PostgreSQL Indexing Explained: A Practical Guide for Faster Queries
Learn how B-tree, GIN, partial, and composite indexes work in PostgreSQL, when to use each type, and how to avoid the indexing mistakes that slow production databases.
PostgreSQL Indexing Explained: A Practical Guide for Faster Queries
Slow queries rarely announce themselves with a flashing error. They arrive as p95 latency creeping upward, dashboards timing out, and engineers reaching for SELECT * workarounds. In PostgreSQL, the first durable fix is almost always understanding indexing: which access paths the planner can use, how indexes are stored on disk, and how your schema choices help or hurt the optimizer.
This guide walks through index types, read patterns they serve, and a repeatable workflow for adding indexes without guessing.
How PostgreSQL Uses Indexes
When you run a query, the planner estimates cost for several strategies: sequential scan, index scan, bitmap index scan, and index-only scan when the visibility map allows it. An index is a separate data structure—usually a B-tree—that maps indexed column values to heap tuple locations (TIDs).
Without a useful index, PostgreSQL reads every row in a heap page range. That is fine for small tables or when you need most rows anyway. Once a table grows past a few hundred thousand rows and your queries filter on narrow subsets, sequential scans become expensive.
-- See what the planner would do (no execution)
EXPLAIN (COSTS OFF)
SELECT id, email
FROM users
WHERE email = 'alex@example.com';
A plan showing Seq Scan on users on a million-row table is a signal—not always wrong, but worth investigating if this query runs often.
B-tree: The Default Workhorse
CREATE INDEX without a method creates a B-tree index.
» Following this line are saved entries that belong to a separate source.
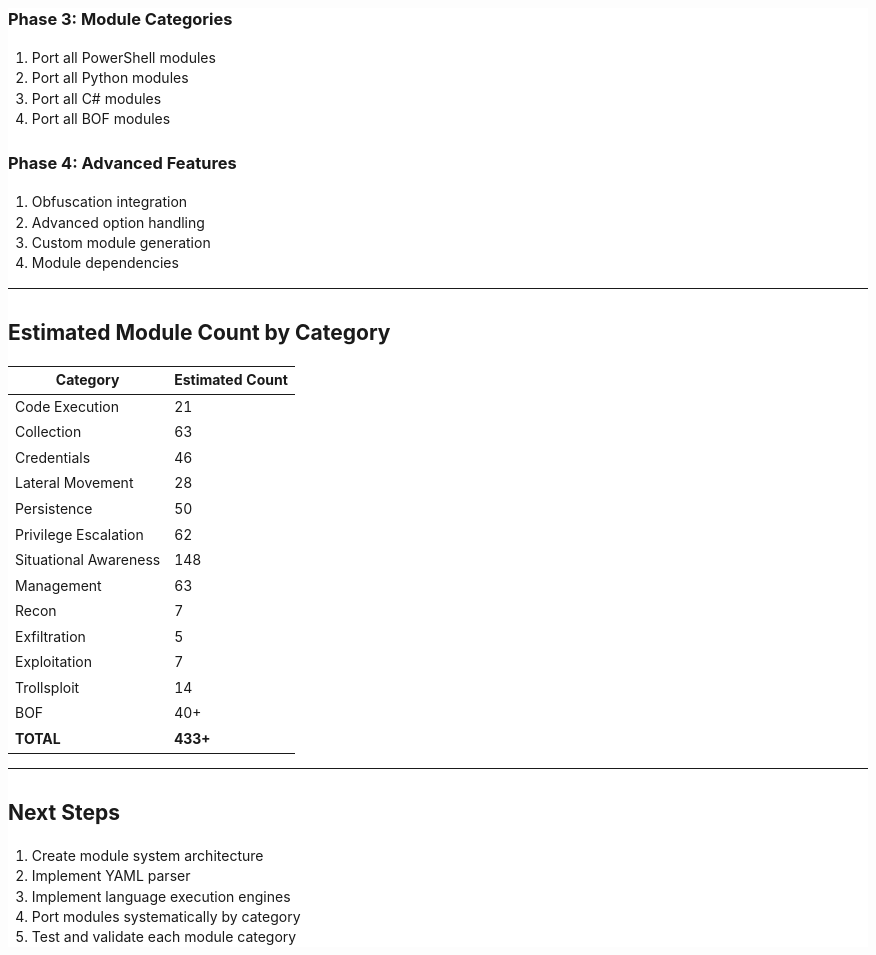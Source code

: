 ### Phase 3: Module Categories
1. Port all PowerShell modules
2. Port all Python modules
3. Port all C# modules
4. Port all BOF modules

### Phase 4: Advanced Features
1. Obfuscation integration
2. Advanced option handling
3. Custom module generation
4. Module dependencies

---

## Estimated Module Count by Category

| Category | Estimated Count |
|----------|----------------|
| Code Execution | 21 |
| Collection | 63 |
| Credentials | 46 |
| Lateral Movement | 28 |
| Persistence | 50 |
| Privilege Escalation | 62 |
| Situational Awareness | 148 |
| Management | 63 |
| Recon | 7 |
| Exfiltration | 5 |
| Exploitation | 7 |
| Trollsploit | 14 |
| BOF | 40+ |
| **TOTAL** | **433+** |

---

## Next Steps

1. Create module system architecture
2. Implement YAML parser
3. Implement language execution engines
4. Port modules systematically by category
5. Test and validate each module category

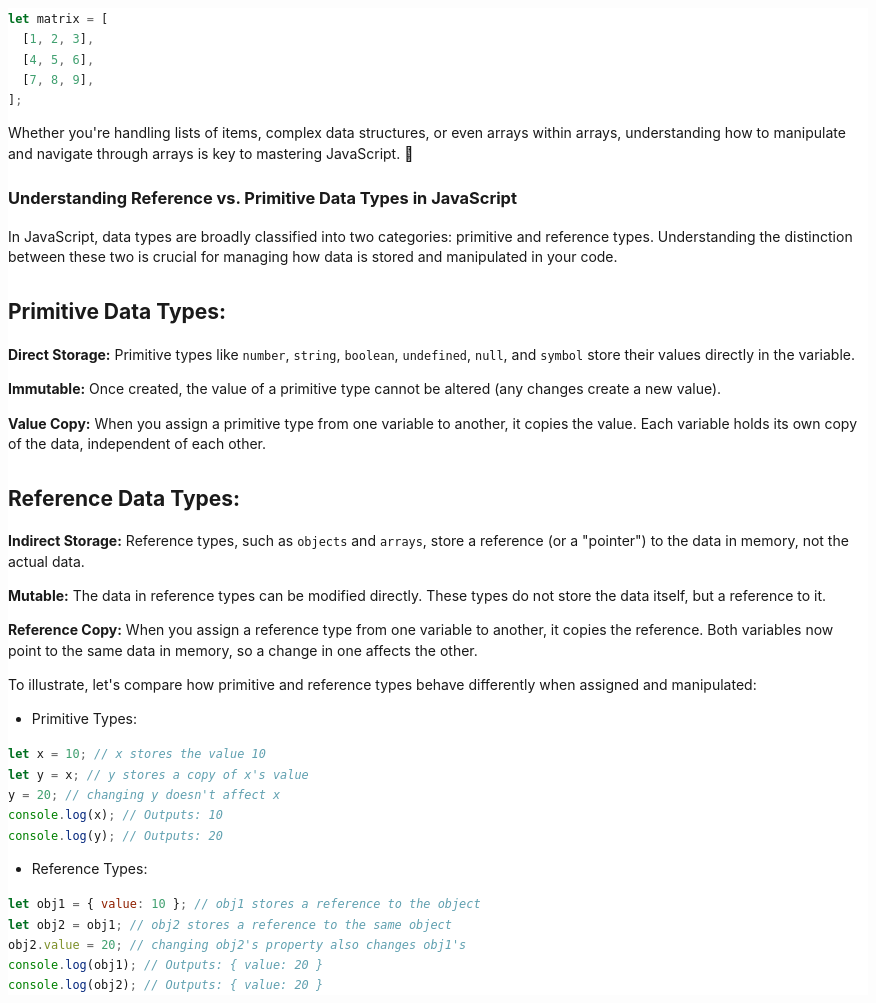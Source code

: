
 ```javascript
let matrix = [
  [1, 2, 3],
  [4, 5, 6],
  [7, 8, 9],
];
```

Whether you're handling lists of items, complex data structures, or even arrays within arrays, understanding how to manipulate and navigate through arrays is key to mastering JavaScript. 🌟

### Understanding Reference vs. Primitive Data Types in JavaScript

In JavaScript, data types are broadly classified into two categories: primitive and reference types. Understanding the distinction between these two is crucial for managing how data is stored and manipulated in your code.

## Primitive Data Types:

**Direct Storage:** Primitive types like `number`, `string`, `boolean`, `undefined`, `null`, and `symbol` store their values directly in the variable.

**Immutable:** Once created, the value of a primitive type cannot be altered (any changes create a new value).

**Value Copy:** When you assign a primitive type from one variable to another, it copies the value. Each variable holds its own copy of the data, independent of each other.

## Reference Data Types:

**Indirect Storage:** Reference types, such as `objects` and `arrays`, store a reference (or a "pointer") to the data in memory, not the actual data.

**Mutable:** The data in reference types can be modified directly. These types do not store the data itself, but a reference to it.

**Reference Copy:** When you assign a reference type from one variable to another, it copies the reference. Both variables now point to the same data in memory, so a change in one affects the other.

To illustrate, let's compare how primitive and reference types behave differently when assigned and manipulated:

- Primitive Types:

```javascript
let x = 10; // x stores the value 10
let y = x; // y stores a copy of x's value
y = 20; // changing y doesn't affect x
console.log(x); // Outputs: 10
console.log(y); // Outputs: 20
```

- Reference Types:

```javascript
let obj1 = { value: 10 }; // obj1 stores a reference to the object
let obj2 = obj1; // obj2 stores a reference to the same object
obj2.value = 20; // changing obj2's property also changes obj1's
console.log(obj1); // Outputs: { value: 20 }
console.log(obj2); // Outputs: { value: 20 }
```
B-trees support equality and range comparisons: =, <, >, BETWEEN, IN, IS NULL, and pattern matches with a suitable operator class for LIKE 'prefix%'.
CREATE INDEX idx_users_email ON users (email);
CREATE INDEX idx_orders_created_at ON orders (created_at DESC);
Column order matters in composite B-tree indexes. The leftmost column must appear in predicates for later columns to be used efficiently (the classic left-prefix rule).
CREATE INDEX idx_orders_user_status ON orders (user_id, status);
-- Uses index well: filter on user_id
SELECT * FROM orders WHERE user_id = 42 AND status = 'shipped';
-- May not use idx_orders_user_status efficiently:
-- no equality/range on user_id
SELECT * FROM orders WHERE status = 'shipped';
Hash, GIN, GiST, and BRIN
PostgreSQL offers specialized access methods:
- Hash — equality only; rarely needed because B-tree handles
=well. - GIN — inverted indexes for arrays,
jsonb, full-text search. - GiST — geometric data, exclusion constraints, some full-text setups.
- BRIN — block-range summaries for very large, naturally ordered tables (timestamps in append-only logs).
-- JSONB containment
CREATE INDEX idx_events_payload ON events USING GIN (payload jsonb_path_ops);
SELECT * FROM events
WHERE payload @> '{"type": "checkout"}';
-- Time-series append log
CREATE INDEX idx_logs_created_brin ON logs USING BRIN (created_at);
Choose GIN when you query inside documents or arrays. Choose BRIN when rows are inserted in roughly sorted order and you scan wide time ranges.
Composite, Covering, and Partial Indexes
Composite Indexes for Multi-Column Filters
Design composites to match real query shapes: equality columns first, then range, then columns used only for sorting if the index can avoid a sort step.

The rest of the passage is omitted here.